Read through the material below and find each line that has the word "потерями"; copy it.
*** Data records Section Begins ***
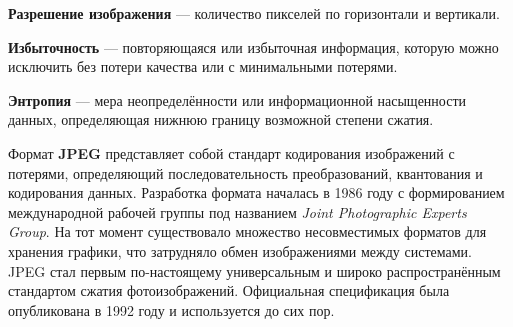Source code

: \textbf{Разрешение изображения} — количество пикселей по горизонтали и вертикали.

\textbf{Избыточность} — повторяющаяся или избыточная информация, которую можно исключить без потери качества или с минимальными потерями.

\textbf{Энтропия} — мера неопределённости или информационной насыщенности данных, определяющая нижнюю границу возможной степени сжатия.

Формат \textbf{JPEG} представляет собой стандарт кодирования изображений с потерями, определяющий последовательность преобразований, квантования и кодирования данных. 
Разработка формата началась в 1986 году с формированием международной рабочей группы под названием \emph{Joint Photographic Experts Group}. 
На тот момент существовало множество несовместимых форматов для хранения графики, что затрудняло обмен изображениями между системами. 
JPEG стал первым по-настоящему универсальным и широко распространённым стандартом сжатия фотоизображений. 
Официальная спецификация была опубликована в 1992 году и используется до сих пор.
*** Data records Section Ends ***
§ **Task output**:
\textbf{Избыточность} — повторяющаяся или избыточная информация, которую можно исключить без потери качества или с минимальными потерями.
Формат \textbf{JPEG} представляет собой стандарт кодирования изображений с потерями, определяющий последовательность преобразований, квантования и кодирования данных. 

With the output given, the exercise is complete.